» **Stored data**
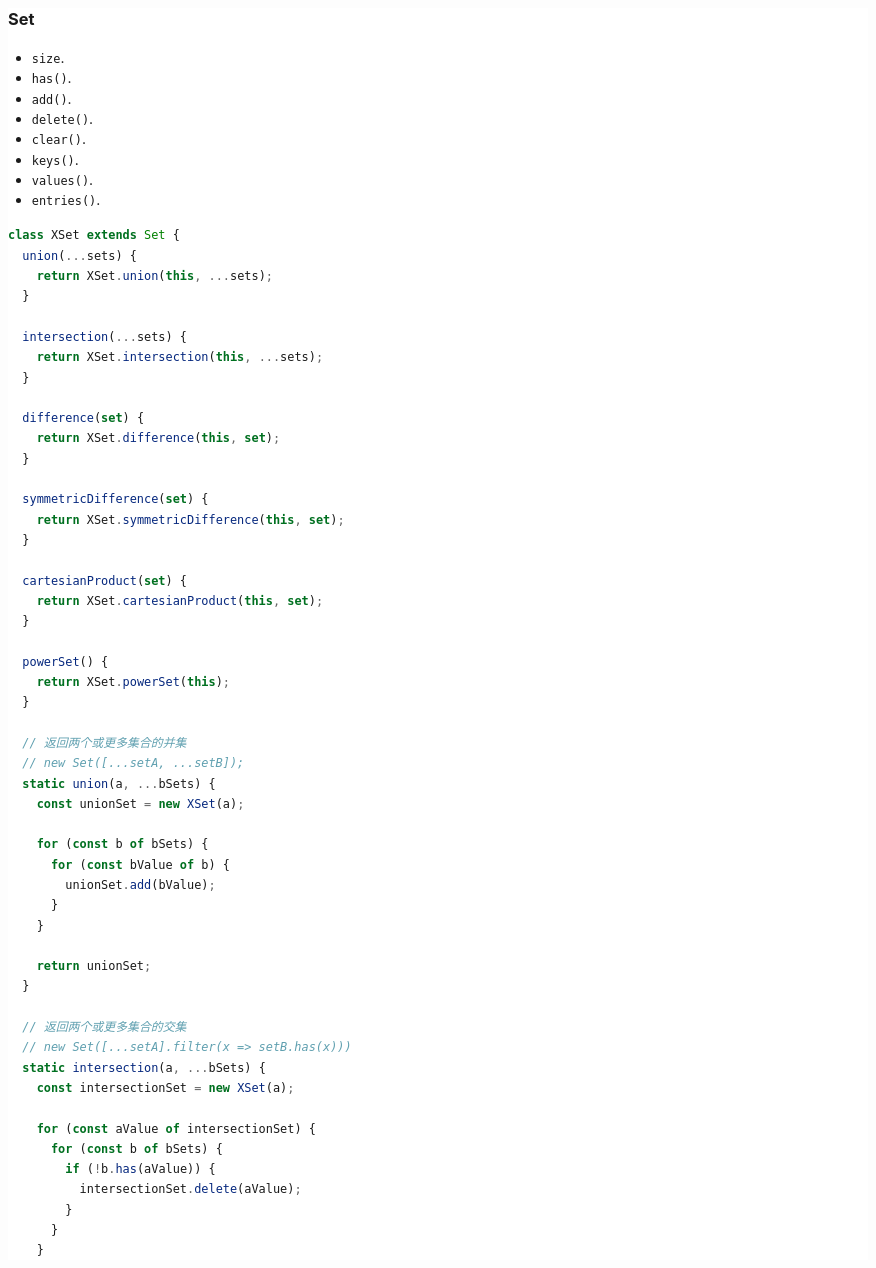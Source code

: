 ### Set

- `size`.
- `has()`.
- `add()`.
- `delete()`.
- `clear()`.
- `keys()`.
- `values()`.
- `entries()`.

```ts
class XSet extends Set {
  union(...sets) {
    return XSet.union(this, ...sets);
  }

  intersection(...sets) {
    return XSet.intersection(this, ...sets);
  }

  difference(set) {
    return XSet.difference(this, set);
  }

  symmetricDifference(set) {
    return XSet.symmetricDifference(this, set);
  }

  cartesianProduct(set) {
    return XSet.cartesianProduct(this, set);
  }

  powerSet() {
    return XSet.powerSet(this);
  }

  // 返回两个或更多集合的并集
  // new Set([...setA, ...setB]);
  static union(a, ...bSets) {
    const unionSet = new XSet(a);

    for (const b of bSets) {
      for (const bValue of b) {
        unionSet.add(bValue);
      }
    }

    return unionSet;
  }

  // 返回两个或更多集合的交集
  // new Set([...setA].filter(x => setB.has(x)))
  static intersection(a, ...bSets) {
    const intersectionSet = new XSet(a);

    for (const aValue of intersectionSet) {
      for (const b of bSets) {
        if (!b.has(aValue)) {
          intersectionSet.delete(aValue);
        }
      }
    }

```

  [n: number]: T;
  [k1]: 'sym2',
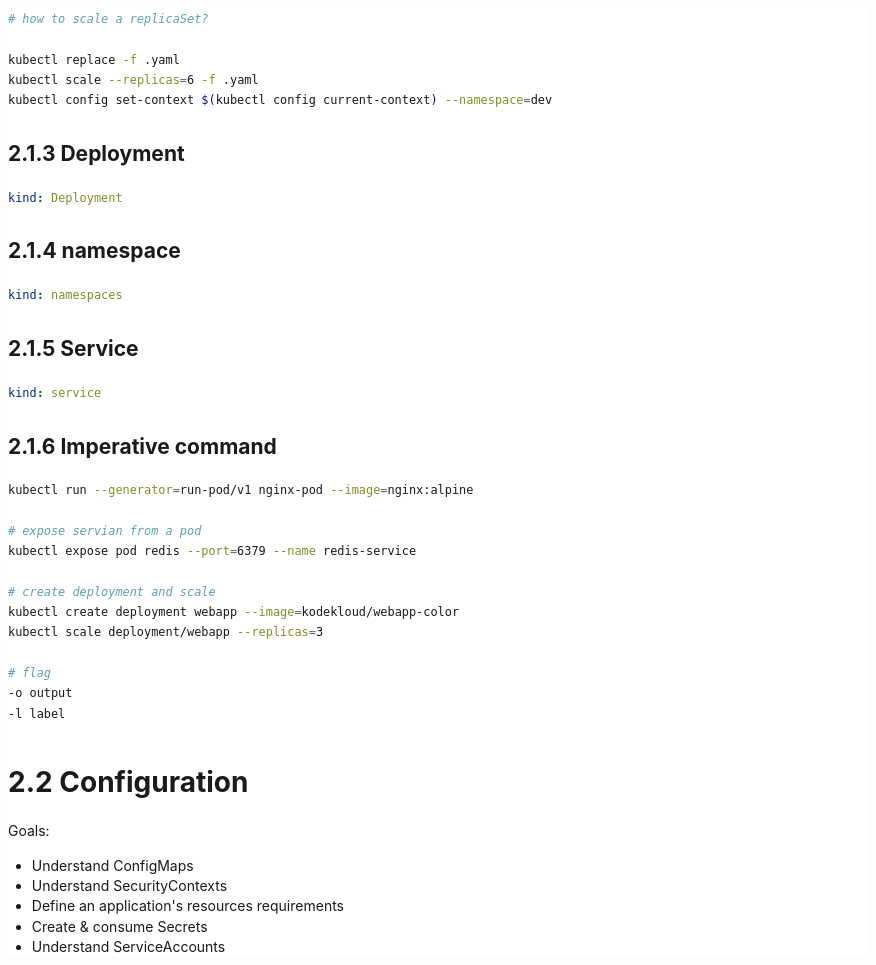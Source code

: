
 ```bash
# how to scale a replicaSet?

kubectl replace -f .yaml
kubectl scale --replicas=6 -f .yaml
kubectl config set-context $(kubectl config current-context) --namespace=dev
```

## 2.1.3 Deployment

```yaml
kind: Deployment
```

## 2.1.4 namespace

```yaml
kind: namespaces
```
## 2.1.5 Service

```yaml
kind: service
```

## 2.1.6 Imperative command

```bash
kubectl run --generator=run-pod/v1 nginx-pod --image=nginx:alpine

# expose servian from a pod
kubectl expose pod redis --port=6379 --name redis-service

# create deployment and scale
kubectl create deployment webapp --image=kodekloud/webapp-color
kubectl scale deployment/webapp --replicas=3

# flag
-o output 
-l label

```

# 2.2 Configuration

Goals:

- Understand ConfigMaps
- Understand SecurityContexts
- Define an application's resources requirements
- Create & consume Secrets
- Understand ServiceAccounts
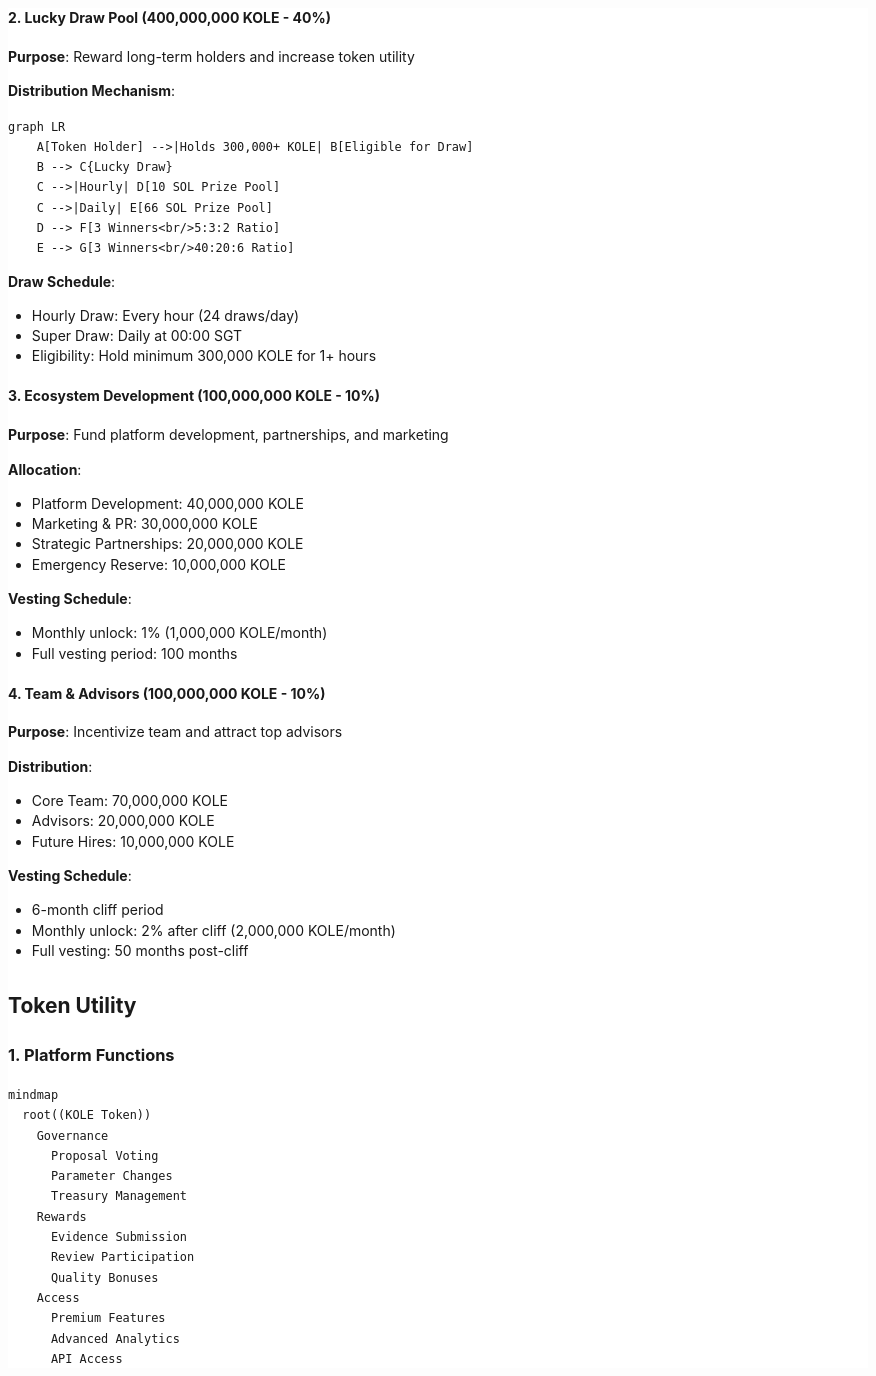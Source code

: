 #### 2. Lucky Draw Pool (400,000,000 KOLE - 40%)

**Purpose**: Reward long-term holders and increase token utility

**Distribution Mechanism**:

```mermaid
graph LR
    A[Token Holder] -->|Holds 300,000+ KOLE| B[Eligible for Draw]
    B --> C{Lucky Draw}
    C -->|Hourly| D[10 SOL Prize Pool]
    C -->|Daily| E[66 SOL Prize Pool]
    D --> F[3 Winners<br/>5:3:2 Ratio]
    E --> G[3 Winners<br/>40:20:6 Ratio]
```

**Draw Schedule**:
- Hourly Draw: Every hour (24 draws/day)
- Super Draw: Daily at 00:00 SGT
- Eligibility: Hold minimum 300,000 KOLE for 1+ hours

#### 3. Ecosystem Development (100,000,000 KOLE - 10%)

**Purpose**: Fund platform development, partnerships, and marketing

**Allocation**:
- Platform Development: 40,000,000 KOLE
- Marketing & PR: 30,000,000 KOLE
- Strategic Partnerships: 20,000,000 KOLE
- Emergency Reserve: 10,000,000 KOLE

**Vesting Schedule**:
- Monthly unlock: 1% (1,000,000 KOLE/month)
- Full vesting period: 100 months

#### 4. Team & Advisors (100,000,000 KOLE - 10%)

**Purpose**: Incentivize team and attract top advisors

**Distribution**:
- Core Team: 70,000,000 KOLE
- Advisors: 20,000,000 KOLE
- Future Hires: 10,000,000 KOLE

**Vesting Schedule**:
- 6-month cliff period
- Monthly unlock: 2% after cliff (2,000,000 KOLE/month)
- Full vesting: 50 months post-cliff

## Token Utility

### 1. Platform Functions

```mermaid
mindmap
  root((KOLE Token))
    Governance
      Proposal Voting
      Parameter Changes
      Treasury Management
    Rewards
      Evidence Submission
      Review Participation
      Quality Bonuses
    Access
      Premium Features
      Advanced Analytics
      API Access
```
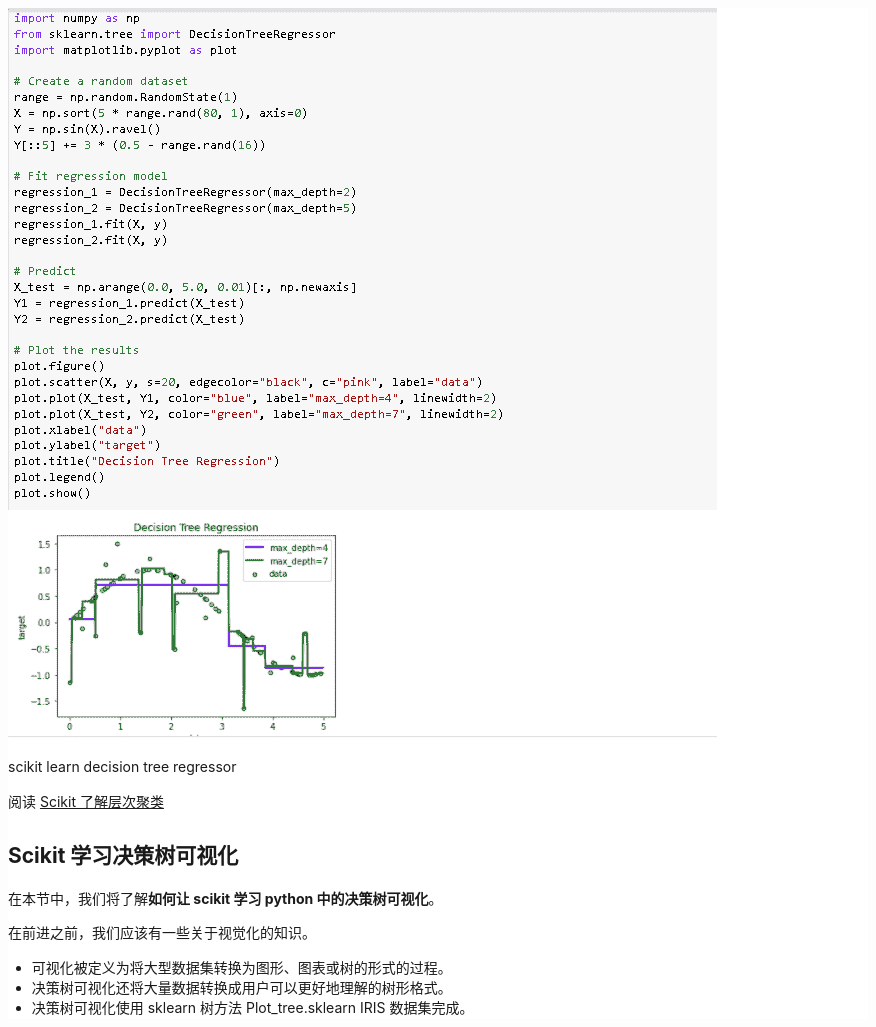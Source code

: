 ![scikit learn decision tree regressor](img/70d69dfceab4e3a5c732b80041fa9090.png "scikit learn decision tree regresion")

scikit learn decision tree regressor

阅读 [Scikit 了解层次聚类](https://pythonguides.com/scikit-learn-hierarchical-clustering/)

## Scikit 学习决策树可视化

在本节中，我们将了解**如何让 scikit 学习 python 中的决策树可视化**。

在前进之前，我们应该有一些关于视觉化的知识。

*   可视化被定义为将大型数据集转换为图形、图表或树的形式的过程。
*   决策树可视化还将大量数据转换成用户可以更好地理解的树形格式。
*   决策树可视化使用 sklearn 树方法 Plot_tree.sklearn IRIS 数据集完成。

» **Task brief**
Look above for the line with "- Hourly Draw: Every hour (24 draws/day)" and the line with "#### 3. Ecosystem", and reproduce exactly those two lines plus every line between, nothing more.

» **Task result**
- Hourly Draw: Every hour (24 draws/day)
- Super Draw: Daily at 00:00 SGT
- Eligibility: Hold minimum 300,000 KOLE for 1+ hours

#### 3. Ecosystem Development (100,000,000 KOLE - 10%)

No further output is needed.